What is being asked
Please write out all of the records below exactly as they appear.

[Records excerpted from a collection]
[Start of Attachment]

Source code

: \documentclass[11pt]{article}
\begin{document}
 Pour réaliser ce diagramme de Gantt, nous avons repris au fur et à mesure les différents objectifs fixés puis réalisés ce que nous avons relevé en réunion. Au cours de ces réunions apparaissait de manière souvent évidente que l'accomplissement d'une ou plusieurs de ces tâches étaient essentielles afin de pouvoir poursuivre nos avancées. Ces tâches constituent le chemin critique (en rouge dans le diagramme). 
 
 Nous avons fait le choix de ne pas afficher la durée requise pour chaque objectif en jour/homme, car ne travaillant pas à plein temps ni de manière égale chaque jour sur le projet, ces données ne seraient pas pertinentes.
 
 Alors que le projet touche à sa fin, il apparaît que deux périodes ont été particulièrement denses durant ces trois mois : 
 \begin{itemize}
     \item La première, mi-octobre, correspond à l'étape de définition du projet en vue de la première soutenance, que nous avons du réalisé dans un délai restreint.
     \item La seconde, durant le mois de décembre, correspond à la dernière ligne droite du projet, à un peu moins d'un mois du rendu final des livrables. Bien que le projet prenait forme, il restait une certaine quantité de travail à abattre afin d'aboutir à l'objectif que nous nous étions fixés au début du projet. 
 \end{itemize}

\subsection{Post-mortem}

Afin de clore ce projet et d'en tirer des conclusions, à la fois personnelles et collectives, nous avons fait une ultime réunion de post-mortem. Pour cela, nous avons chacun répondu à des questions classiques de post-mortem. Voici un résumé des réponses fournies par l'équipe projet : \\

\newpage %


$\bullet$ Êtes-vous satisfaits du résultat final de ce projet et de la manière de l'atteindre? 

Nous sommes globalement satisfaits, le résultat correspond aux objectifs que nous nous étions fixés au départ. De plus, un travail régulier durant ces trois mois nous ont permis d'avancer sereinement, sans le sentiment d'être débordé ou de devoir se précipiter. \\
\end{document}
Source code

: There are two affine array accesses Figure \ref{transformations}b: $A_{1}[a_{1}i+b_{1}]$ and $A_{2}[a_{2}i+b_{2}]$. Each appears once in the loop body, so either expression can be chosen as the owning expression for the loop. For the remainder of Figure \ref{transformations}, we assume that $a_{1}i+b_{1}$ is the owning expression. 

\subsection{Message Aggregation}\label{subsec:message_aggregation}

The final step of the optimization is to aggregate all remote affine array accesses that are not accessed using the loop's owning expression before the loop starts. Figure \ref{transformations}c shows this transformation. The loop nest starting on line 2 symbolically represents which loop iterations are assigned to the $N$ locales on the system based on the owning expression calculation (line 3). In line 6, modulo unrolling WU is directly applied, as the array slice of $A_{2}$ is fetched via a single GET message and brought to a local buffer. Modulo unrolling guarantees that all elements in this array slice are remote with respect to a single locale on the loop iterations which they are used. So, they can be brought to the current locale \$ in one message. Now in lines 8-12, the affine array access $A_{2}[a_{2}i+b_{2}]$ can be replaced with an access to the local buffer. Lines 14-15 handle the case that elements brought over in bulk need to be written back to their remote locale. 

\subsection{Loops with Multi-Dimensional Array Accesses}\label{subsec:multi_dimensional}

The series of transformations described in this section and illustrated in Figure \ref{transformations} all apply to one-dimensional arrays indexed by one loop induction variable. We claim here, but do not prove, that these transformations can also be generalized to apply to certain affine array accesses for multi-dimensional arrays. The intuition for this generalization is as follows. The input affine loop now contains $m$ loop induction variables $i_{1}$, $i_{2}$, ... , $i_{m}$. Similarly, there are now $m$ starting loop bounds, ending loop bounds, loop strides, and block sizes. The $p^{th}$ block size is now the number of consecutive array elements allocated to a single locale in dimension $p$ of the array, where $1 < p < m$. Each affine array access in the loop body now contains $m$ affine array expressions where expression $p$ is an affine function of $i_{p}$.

[End of Attachment]

Response below
Source code

: \documentclass[11pt]{article}
\begin{document}
 Pour réaliser ce diagramme de Gantt, nous avons repris au fur et à mesure les différents objectifs fixés puis réalisés ce que nous avons relevé en réunion. Au cours de ces réunions apparaissait de manière souvent évidente que l'accomplissement d'une ou plusieurs de ces tâches étaient essentielles afin de pouvoir poursuivre nos avancées. Ces tâches constituent le chemin critique (en rouge dans le diagramme). 
 
 Nous avons fait le choix de ne pas afficher la durée requise pour chaque objectif en jour/homme, car ne travaillant pas à plein temps ni de manière égale chaque jour sur le projet, ces données ne seraient pas pertinentes.
 
 Alors que le projet touche à sa fin, il apparaît que deux périodes ont été particulièrement denses durant ces trois mois : 
 \begin{itemize}
     \item La première, mi-octobre, correspond à l'étape de définition du projet en vue de la première soutenance, que nous avons du réalisé dans un délai restreint.
     \item La seconde, durant le mois de décembre, correspond à la dernière ligne droite du projet, à un peu moins d'un mois du rendu final des livrables. Bien que le projet prenait forme, il restait une certaine quantité de travail à abattre afin d'aboutir à l'objectif que nous nous étions fixés au début du projet. 
 \end{itemize}

\subsection{Post-mortem}

Afin de clore ce projet et d'en tirer des conclusions, à la fois personnelles et collectives, nous avons fait une ultime réunion de post-mortem. Pour cela, nous avons chacun répondu à des questions classiques de post-mortem. Voici un résumé des réponses fournies par l'équipe projet : \\

\newpage %


$\bullet$ Êtes-vous satisfaits du résultat final de ce projet et de la manière de l'atteindre? 

Nous sommes globalement satisfaits, le résultat correspond aux objectifs que nous nous étions fixés au départ. De plus, un travail régulier durant ces trois mois nous ont permis d'avancer sereinement, sans le sentiment d'être débordé ou de devoir se précipiter. \\
\end{document}
Source code

: There are two affine array accesses Figure \ref{transformations}b: $A_{1}[a_{1}i+b_{1}]$ and $A_{2}[a_{2}i+b_{2}]$. Each appears once in the loop body, so either expression can be chosen as the owning expression for the loop. For the remainder of Figure \ref{transformations}, we assume that $a_{1}i+b_{1}$ is the owning expression. 

\subsection{Message Aggregation}\label{subsec:message_aggregation}

The final step of the optimization is to aggregate all remote affine array accesses that are not accessed using the loop's owning expression before the loop starts. Figure \ref{transformations}c shows this transformation. The loop nest starting on line 2 symbolically represents which loop iterations are assigned to the $N$ locales on the system based on the owning expression calculation (line 3). In line 6, modulo unrolling WU is directly applied, as the array slice of $A_{2}$ is fetched via a single GET message and brought to a local buffer. Modulo unrolling guarantees that all elements in this array slice are remote with respect to a single locale on the loop iterations which they are used. So, they can be brought to the current locale \$ in one message. Now in lines 8-12, the affine array access $A_{2}[a_{2}i+b_{2}]$ can be replaced with an access to the local buffer. Lines 14-15 handle the case that elements brought over in bulk need to be written back to their remote locale. 

\subsection{Loops with Multi-Dimensional Array Accesses}\label{subsec:multi_dimensional}

The series of transformations described in this section and illustrated in Figure \ref{transformations} all apply to one-dimensional arrays indexed by one loop induction variable. We claim here, but do not prove, that these transformations can also be generalized to apply to certain affine array accesses for multi-dimensional arrays. The intuition for this generalization is as follows. The input affine loop now contains $m$ loop induction variables $i_{1}$, $i_{2}$, ... , $i_{m}$. Similarly, there are now $m$ starting loop bounds, ending loop bounds, loop strides, and block sizes. The $p^{th}$ block size is now the number of consecutive array elements allocated to a single locale in dimension $p$ of the array, where $1 < p < m$. Each affine array access in the loop body now contains $m$ affine array expressions where expression $p$ is an affine function of $i_{p}$.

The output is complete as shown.